Credit Anna Parini
Do children in a keyboard world need to learn old-fashioned handwriting?
There is a tendency to dismiss handwriting as a nonessential skill, even though researchers have warned that learning to write may be the key to, well, learning to write.
And beyond the emotional connection adults may feel to the way we learned to write, there is a growing body of research on what the normally developing brain learns by forming letters on the page, in printed or manuscript format as well as in cursive. In an article this year in The Journal of Learning Disabilities, researchers looked at how oral and written language related to attention and what are called “executive function” skills (like planning) in children in grades four through nine, both with and without learning disabilities. Virginia Berninger, a professor of educational psychology at the University of Washington and the lead author on the study, told me that evidence from this and other studies suggests that “handwriting — forming letters — engages the mind, and that can help children pay attention to written language.”
Last year in an article in The Journal of Early Childhood Literacy, Laura Dinehart, an associate professor of early childhood education at Florida International University, discussed several possible associations between good handwriting and academic achievement: Children with good handwriting may get better grades because their work is more pleasant for teachers to read; children who struggle with writing may find that too much of their attention is consumed by producing the letters, and the content suffers.
But can we actually stimulate children’s brains by helping them form letters with their hands? In a population of low-income children, Dr. Dinehart said, the ones who had good early fine-motor writing skills in prekindergarten did better later on in school. She called for more research on handwriting in the preschool years, and on ways to help young children develop the skills they need for “a complex task” that requires the coordination of cognitive, motor and neuromuscular processes.
“This myth that handwriting is just a motor skill is just plain wrong,” Dr. Berninger said. “We use motor parts of our brain, motor planning, motor control, but what’s very critical is a region of our brain where the visual and language come together, the fusiform gyrus, where visual stimuli actually become letters and written words.” You have to see letters in “the mind’s eye” in order to produce them on the page, she said. Brain imaging shows that the activation of this region is different in children who are having trouble with handwriting.
Functional brain scans of adults show a characteristic brain network that is activated when they read, and it includes areas that relate to motor processes. This suggested to scientists that the cognitive process of reading may be connected to the motor process of forming letters.
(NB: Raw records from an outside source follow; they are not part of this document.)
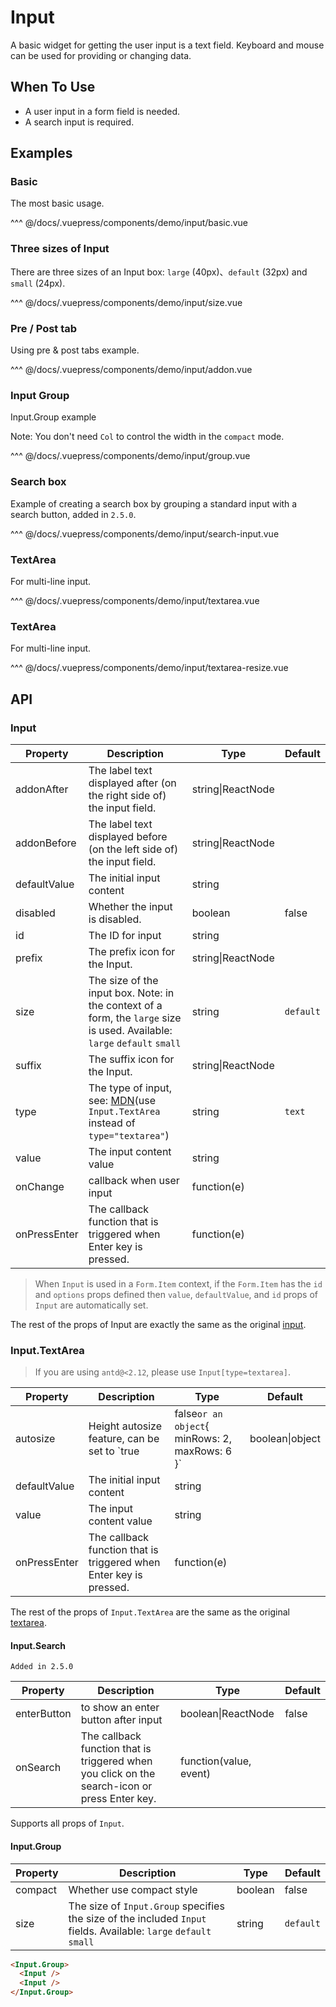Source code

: # Input

A basic widget for getting the user input is a text field.
Keyboard and mouse can be used for providing or changing data.

## When To Use

- A user input in a form field is needed.
- A search input is required.

## Examples

### Basic

The most basic usage.

<demo-input-basic/>

^^^ @/docs/.vuepress/components/demo/input/basic.vue

### Three sizes of Input

There are three sizes of an Input box: `large` (40px)、`default` (32px) and `small` (24px).

<demo-input-size/>

^^^ @/docs/.vuepress/components/demo/input/size.vue

### Pre / Post tab

Using pre & post tabs example.

<demo-input-addon/>

^^^ @/docs/.vuepress/components/demo/input/addon.vue

### Input Group

Input.Group example

Note: You don't need `Col` to control the width in the `compact` mode.

<demo-input-group/>

^^^ @/docs/.vuepress/components/demo/input/group.vue

### Search box

Example of creating a search box by grouping a standard input with a search button, added in `2.5.0`.

<demo-input-search-input/>

^^^ @/docs/.vuepress/components/demo/input/search-input.vue

### TextArea

For multi-line input.

<demo-input-textarea/>

^^^ @/docs/.vuepress/components/demo/input/textarea.vue

### TextArea

For multi-line input.

<demo-input-textarea-resize/>

^^^ @/docs/.vuepress/components/demo/input/textarea-resize.vue

## API

### Input

| Property | Description | Type | Default |
| -------- | ----------- | ---- | ------- |
| addonAfter | The label text displayed after (on the right side of) the input field. | string\|ReactNode |  |
| addonBefore | The label text displayed before (on the left side of) the input field. | string\|ReactNode |  |
| defaultValue | The initial input content | string |  |
| disabled | Whether the input is disabled. | boolean | false |
| id | The ID for input | string |  |
| prefix | The prefix icon for the Input. | string\|ReactNode |  |
| size | The size of the input box. Note: in the context of a form, the `large` size is used. Available: `large` `default` `small` | string | `default` |
| suffix | The suffix icon for the Input. | string\|ReactNode |  |
| type | The type of input, see: [MDN](https://developer.mozilla.org/docs/Web/HTML/Element/input#Form_%3Cinput%3E_types)(use `Input.TextArea` instead of `type="textarea"`) | string | `text` |
| value | The input content value | string |  |
| onChange | callback when user input | function(e) | |
| onPressEnter | The callback function that is triggered when Enter key is pressed. | function(e) |  |

> When `Input` is used in a `Form.Item` context, if the `Form.Item` has the `id` and `options` props defined
> then `value`, `defaultValue`, and `id` props of `Input` are automatically set.

The rest of the props of Input are exactly the same as the original [input](https://facebook.github.io/react/docs/events.html#supported-events).

### Input.TextArea

> If you are using `antd@<2.12`, please use `Input[type=textarea]`.

| Property | Description | Type | Default |
| -------- | ----------- | ---- | ------- |
| autosize | Height autosize feature, can be set to `true|false` or an object `{ minRows: 2, maxRows: 6 }` | boolean\|object | false |
| defaultValue | The initial input content | string |  |
| value | The input content value | string |  |
| onPressEnter | The callback function that is triggered when Enter key is pressed. | function(e) |  |

The rest of the props of `Input.TextArea` are the same as the original [textarea](https://developer.mozilla.org/en-US/docs/Web/HTML/Element/textarea).

#### Input.Search

`Added in 2.5.0`

| Property | Description | Type | Default |
| -------- | ----------- | ---- | ------- |
| enterButton | to show an enter button after input | boolean\|ReactNode | false |
| onSearch | The callback function that is triggered when you click on the search-icon or press Enter key. | function(value, event) |  |

Supports all props of `Input`.

#### Input.Group

| Property | Description | Type | Default |
| -------- | ----------- | ---- | ------- |
| compact | Whether use compact style | boolean | false |
| size | The size of `Input.Group` specifies the size of the included `Input` fields. Available: `large` `default` `small` | string | `default` |

```html
<Input.Group>
  <Input />
  <Input />
</Input.Group>
```
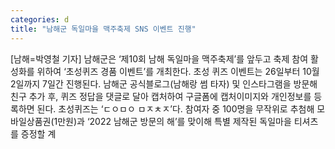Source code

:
 ```yaml
---
categories: d
title: "남해군 독일마을 맥주축제 SNS 이벤트 진행"
---
```

[남해=박영철 기자] 남해군은 ‘제10회 남해 독일마을 맥주축제’를 앞두고 축제 참여 활성화를 위하여 ‘초성퀴즈 경품 이벤트’를 개최한다. 초성 퀴즈 이벤트는 26일부터 10월 2일까지 7일간 진행된다. 남해군 공식블로그(남해랑 썸 타자) 및 인스타그램을 방문해 친구 추가 후, 퀴즈 정답을 댓글로 달아 캡처하여 구글폼에 캡처이미지와 개인정보를 등록하면 된다. 초성퀴즈는 ‘ㄷㅇㅁㅇ ㅁㅈㅊㅈ’다. 참여자 중 100명을 무작위로 추첨해 모바일상품권(1만원)과 ‘2022 남해군 방문의 해’를 맞이해 특별 제작된 독일마을 티셔츠를 증정할 계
Karin James, a professor of psychological and brain sciences at Indiana University, did brain scans on children who did not yet know how to print. “Their brains don’t distinguish letters; they respond to letters the same as to a triangle,” she said.
After the children were taught to print, patterns of brain activation in response to letters showed increased activation of that reading network, including the fusiform gyrus, along with the inferior frontal gyrus and posterior parietal regions of the brain, which adults use for processing written language — even though the children were still at a very early level as writers.
“The letters they produce themselves are very messy and variable, and that’s actually good for how children learn things,” Dr. James said. “That seems to be one big benefit of handwriting.”
Handwriting experts have struggled with the question of whether cursive writing confers special skills and benefits, beyond the benefits that print writing might provide. Dr. Berninger cited a 2015 study that suggested that starting around fourth grade, cursive skills conferred advantages in both spelling and composing, perhaps because the connecting strokes helped children connect letters into words.
For typically developing young children, typing the letters doesn’t seem to generate the same brain activation. As we grow up, of course, most of us transition to keyboard writing, though like many who teach college students, I have struggled with the question of laptops in class, more because I worry about students’ attention wandering than to promote handwriting. Still, studies on note taking have suggested that “college students who are writing on a keyboard are less likely to remember and do well on the content than if writing it by hand,” Dr. Dinehart said.
Dr. Berninger said the research suggests that children need introductory training in printing, then two years of learning and practicing cursive, starting in grade three, and then some systematic attention to touch-typing.
Using a keyboard, and especially learning the positions of the letters without looking at the keys, she said, might well take advantage of the fibers that cross-communicate in the brain, since unlike with handwriting, children will use both hands to type. “What we’re advocating is teaching children to be hybrid writers,” said Dr. Berninger, “manuscript first for reading — it transfers to better word recognition — then cursive for spelling and for composing. Then, starting in late elementary school, touch-typing.”
As a pediatrician, I think this may be another case where we should be careful that the lure of the digital world doesn’t take away significant experiences that can have real impacts on children’s rapidly developing brains. Mastering handwriting, messy letters and all, is a way of making written language your own, in some profound ways.
“My overarching research focuses on how learning and interacting with the world with our hands has a really significant effect on our cognition,” Dr. James said, “on how writing by hand changes brain function and can change brain development.”